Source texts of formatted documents
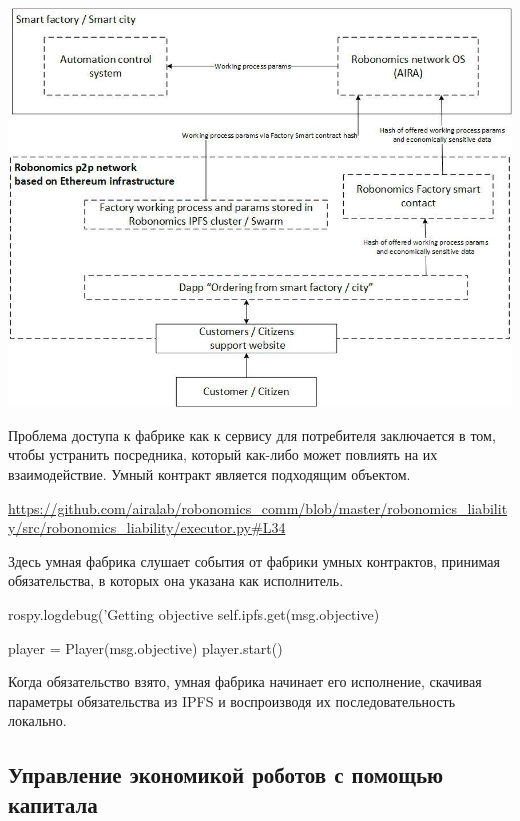 \documentclass{article}
\begin{document}
\includegraphics[width=1\textwidth]{app-2.png} 

Проблема доступа к фабрике как к сервису для потребителя заключается в том, чтобы устранить посредника, который как-либо может повлиять на их взаимодействие. Умный контракт является подходящим объектом.

\url{https://github.com/airalab/robonomics_comm/blob/master/robonomics_liability/src/robonomics_liability/executor.py#L34}

Здесь умная фабрика слушает события от фабрики умных контрактов, принимая обязательства, в которых она указана как исполнитель.

\begin{python}
rospy.logdebug('Getting objective %
self.ipfs.get(msg.objective)

player = Player(msg.objective)
player.start()
\end{python}

Когда обязательство взято, умная фабрика начинает его исполнение, скачивая параметры обязательства из IPFS и воспроизводя их последовательность локально.

\subsection{Управление экономикой роботов с помощью капитала}
\end{document}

- _Work to be completed_:
What you return should consist solely of the lines from the one containing "player = Player(msg.objective)" through the end of the entries above, reproduced exactly.

- _Written solution_:
player = Player(msg.objective)
player.start()
\end{python}

Когда обязательство взято, умная фабрика начинает его исполнение, скачивая параметры обязательства из IPFS и воспроизводя их последовательность локально.

\subsection{Управление экономикой роботов с помощью капитала}
\end{document}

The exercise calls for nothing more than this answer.